The performance flexibility is released in 2021, and Q1 in 2022 is much higher than expected, which is optimistic about the transformation and growth potential

The company released its 2021 annual report, and realized a net profit attributable to the parent company of 16.26 billion yuan in 2021, a year-on-year increase of + 128.3%; The net profit attributable to the parent company after deduction was 16.21 billion yuan, a year-on-year increase of + 148.1%. The high performance increase in 2021 was mainly due to the year-on-year rise in the market prices of chemical products such as coal and acetic acid, which reflected the performance flexibility of the company.

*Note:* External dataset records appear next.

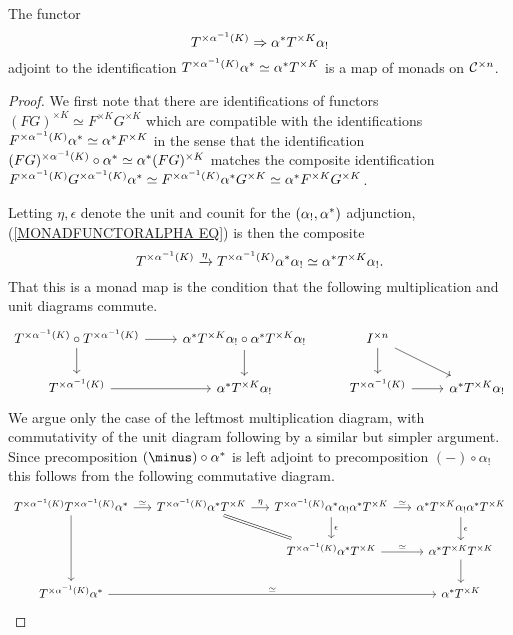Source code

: \documentclass[a4paper,10pt]{article}%
\begin{document}
\begin{proposition}\label{MONADICFUN PROP}
	The functor
\begin{equation}\label{MONADFUNCTORALPHA EQ}
	T^{\times \alpha^{-1} (K)} \Rightarrow \alpha^{\**} T^{\times K} \alpha_{!}
\end{equation}
adjoint to the identification 
$T^{\times \alpha^{-1} (K)} \alpha^{\**} \simeq \alpha^{\**} T^{\times K}$
is a map of monads on $\mathcal{C}^{\times n}$.
\end{proposition}


\begin{proof}
We first note that there are identifications of functors
$(FG)^{\times K} \simeq F^{\times K} G^{\times K}$ which are compatible with the identifications
$F^{\times \alpha^{-1} (K)} \alpha^{\**} \simeq \alpha^{\**} F^{\times K}$
in the sense that the identification
$(F G)^{\times \alpha^{-1} (K)} \circ \alpha^{\**} \simeq 
\alpha^{\**} (FG)^{\times K}$
matches the composite identification
$F^{\times \alpha^{-1} (K)} G^{\times \alpha^{-1} (K)} \alpha^{\**} \simeq
F^{\times \alpha^{-1} (K)}\alpha^{\**}G^{\times K} \simeq
\alpha^{\**} F^{\times K} G^{\times K}$.

Letting $\eta, \epsilon$ denote the unit and counit for the 
$(\alpha_{!},\alpha^{\**})$ adjunction, 
(\ref{MONADFUNCTORALPHA EQ})
is then the composite
\[
	T^{\times \alpha^{-1} (K)} \xrightarrow{\eta} 
	T^{\times \alpha^{-1} (K)} \alpha^{\**} \alpha_{!} \simeq
	\alpha^{\**} T^{\times K}\alpha_{!}.
\]
That this is a monad map is the condition that the following multiplication and unit diagrams commute.
\[
\begin{tikzcd}
	T^{\times \alpha^{-1} (K)} \circ T^{\times \alpha^{-1} (K)} \ar{d} \ar{r} &
	\alpha^{\**} T^{\times K} \alpha_{!} \circ 
	\alpha^{\**} T^{\times K} \alpha_{!} \ar{d} &
	I^{\times n} \ar{d} \ar{rd}& 	
\\
	T^{\times \alpha^{-1} (K)} \ar{r} &
	\alpha^{\**} T^{\times K} \alpha_{!} &
	T^{\times \alpha^{-1} (K)} \ar{r} &
	\alpha^{\**} T^{\times K} \alpha_{!}
\end{tikzcd}
\]
We argue only the case of the leftmost multiplication diagram, with commutativity of the unit diagram following by a similar but simpler argument. Since precomposition
$(\minus) \circ \alpha^{\**}$
is left adjoint to precomposition
$(\minus) \circ \alpha_{!}$
this follows from the following commutative diagram.
\[
\begin{tikzcd}[column sep=1.5em]
	T^{\times \alpha^{-1} (K)}  T^{\times \alpha^{-1} (K)}  \alpha^{*} \ar{r}{\simeq} \ar{dd}&
	T^{\times \alpha^{-1} (K)}  \alpha^{*}  T^{\times K} \ar{r}{\eta}
	\ar[equal]{rd} &
	T^{\times \alpha^{-1} (K)} \alpha^{\**} \alpha_{!} \alpha^{*} T^{\times K} \ar{d}{\epsilon} \ar{r}{\simeq}&
	\alpha^{\**} T^{\times K} \alpha_{!} \alpha^{\**}  T^{\times K} \ar{d}{\epsilon}
\\
	& &
	T^{\times \alpha^{-1} (K)}  \alpha^{*}  T^{\times K} \ar{r}{\simeq} &
	\alpha^{*}  T^{\times K}  T^{\times K} \ar{d}
\\
	T^{\times \alpha^{-1} (K)}  \alpha^{*} \ar{rrr}{\simeq} &&&
	\alpha^{*} T^{\times K}
\end{tikzcd}
\]
\end{proof}
\end{document}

At the same time, the company issued a pre increase announcement of Q1 performance in 2022. It is expected to realize a net profit attributable to the parent company of about 6.6 billion yuan in the first quarter of 2022, a year-on-year increase of + 4.349 billion yuan, or 193.2%. Benefiting from the continuous rise of international energy prices, China’s demand remains strong, and the volume and price of its main products rise simultaneously, fully releasing the flexibility of performance. We raised the profit forecast for 20222023 and added the profit forecast for 2024. It is estimated that the net profit attributable to the parent company will be RMB 25.14/271.9/292.8 (the previous value is 20.22 / 206.4 / -) billion in 20222024, with a year-on-year increase of 52.9% / 8.2% / 7.7%; EPS is 5.08/5.49/5.92 yuan respectively, corresponding to the current stock price, and PE is 7.5/6.9/6.4 times. As China’s leading coal enterprise, the company takes the lead in formulating long-term development plans, clarifying the transformation direction of new energy and new materials, and optimistic about the future growth potential. Maintain the “buy” rating.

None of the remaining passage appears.